Here we’ve eschewed an enable signal and a read/write signal and just combined them into a much better pair: ~~^IN~~ and ~~^OUT~~. But it’s instructive to see why this new pair is better and we learn best from screwing the proverbial pooch.

We Need a Montage

Here are some nice photos of the register (both 16bit and 8bit) as it grew up from a flawed POS to a sleek non-pluggable dude:

Why Bother?

Apparently memory and registers are basically the same thing, so why bother having registers at all? The slow vs. fast difference between the two types of temporary storage is very important and relevant for the computer you’re reading this post on. But that’s probably not a Theoputer.

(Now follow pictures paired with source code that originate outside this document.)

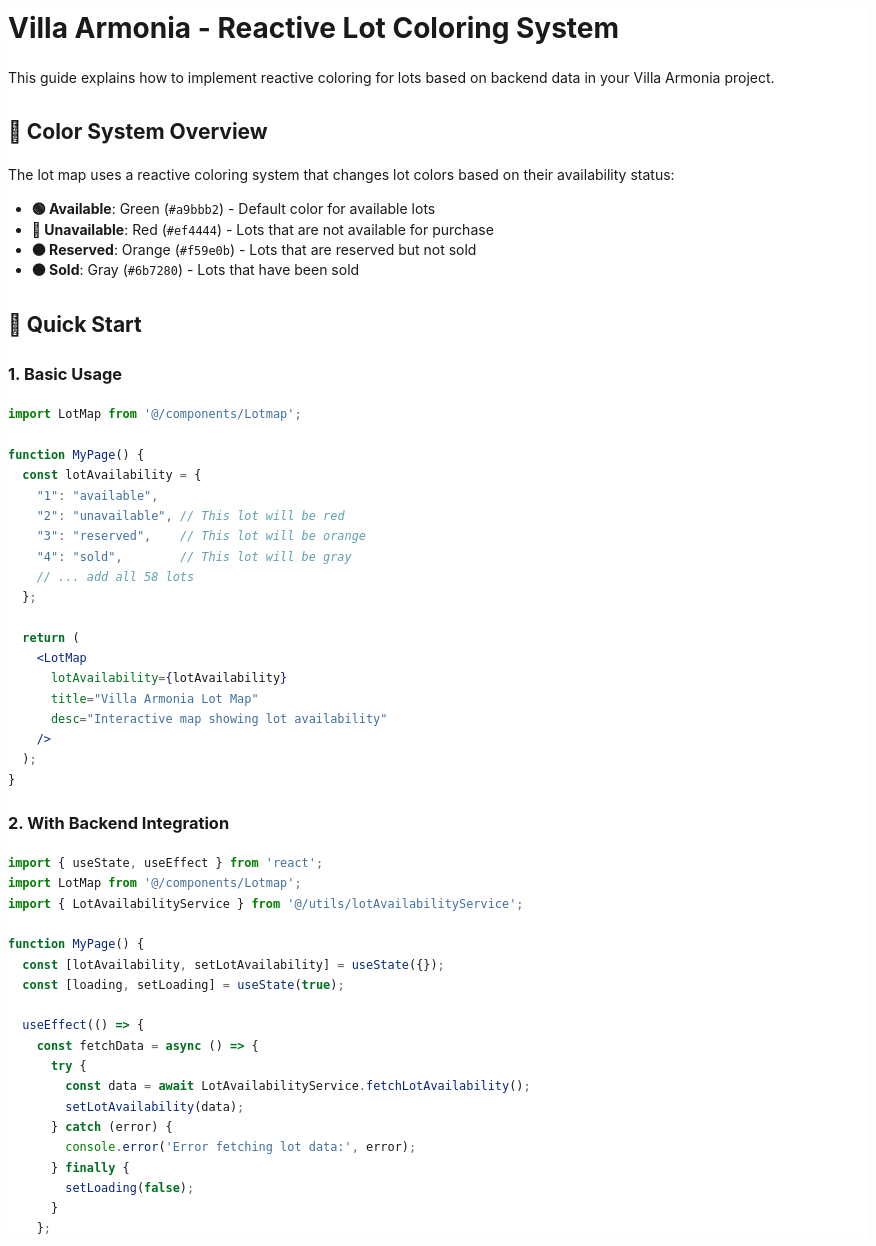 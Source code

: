 # Villa Armonia - Reactive Lot Coloring System

This guide explains how to implement reactive coloring for lots based on backend data in your Villa Armonia project.

## 🎨 Color System Overview

The lot map uses a reactive coloring system that changes lot colors based on their availability status:

- **🟢 Available**: Green (`#a9bbb2`) - Default color for available lots
- **🔴 Unavailable**: Red (`#ef4444`) - Lots that are not available for purchase
- **🟠 Reserved**: Orange (`#f59e0b`) - Lots that are reserved but not sold
- **⚫ Sold**: Gray (`#6b7280`) - Lots that have been sold

## 🚀 Quick Start

### 1. Basic Usage

```jsx
import LotMap from '@/components/Lotmap';

function MyPage() {
  const lotAvailability = {
    "1": "available",
    "2": "unavailable", // This lot will be red
    "3": "reserved",    // This lot will be orange
    "4": "sold",        // This lot will be gray
    // ... add all 58 lots
  };

  return (
    <LotMap 
      lotAvailability={lotAvailability}
      title="Villa Armonia Lot Map"
      desc="Interactive map showing lot availability"
    />
  );
}
```

### 2. With Backend Integration

```jsx
import { useState, useEffect } from 'react';
import LotMap from '@/components/Lotmap';
import { LotAvailabilityService } from '@/utils/lotAvailabilityService';

function MyPage() {
  const [lotAvailability, setLotAvailability] = useState({});
  const [loading, setLoading] = useState(true);

  useEffect(() => {
    const fetchData = async () => {
      try {
        const data = await LotAvailabilityService.fetchLotAvailability();
        setLotAvailability(data);
      } catch (error) {
        console.error('Error fetching lot data:', error);
      } finally {
        setLoading(false);
      }
    };
```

In all honesty the Theoputer is quite slow by today’s standards. At the speed it operates fastest (1.8432MHz) there’s truly no real difference between memory access times and register access times. That could change some day if the clock speed of the Theoputer can ever get above the read/write delays in the current RAM chip (a IS61C6416AL-12TLI), but that seems pretty unlikely given those read/write access times are both 12ns or ~83MHz!

So why bother? Two reasons:

The goal here is to build a computer, and computers fundamentally have registers
Registers make it much easier to see and understand what’s happening

The first point might seem gratuitous, but recall we need to eventually write an assembler and probably a compiler for the Theoputer. When we go to do that it will be more familiar to have the notion of registers. Again, it’s not necessary, but it can help.

The second point there is probably the real reason the Theoputer still has registers. Trying to debug memory is extremely challenging. By having registers around it’s trivial to put a value into one of them, halt the computer, and look at what’s in the register. This is made even easier by having diagnostic LEDs that are attached to each bit of every CPU register.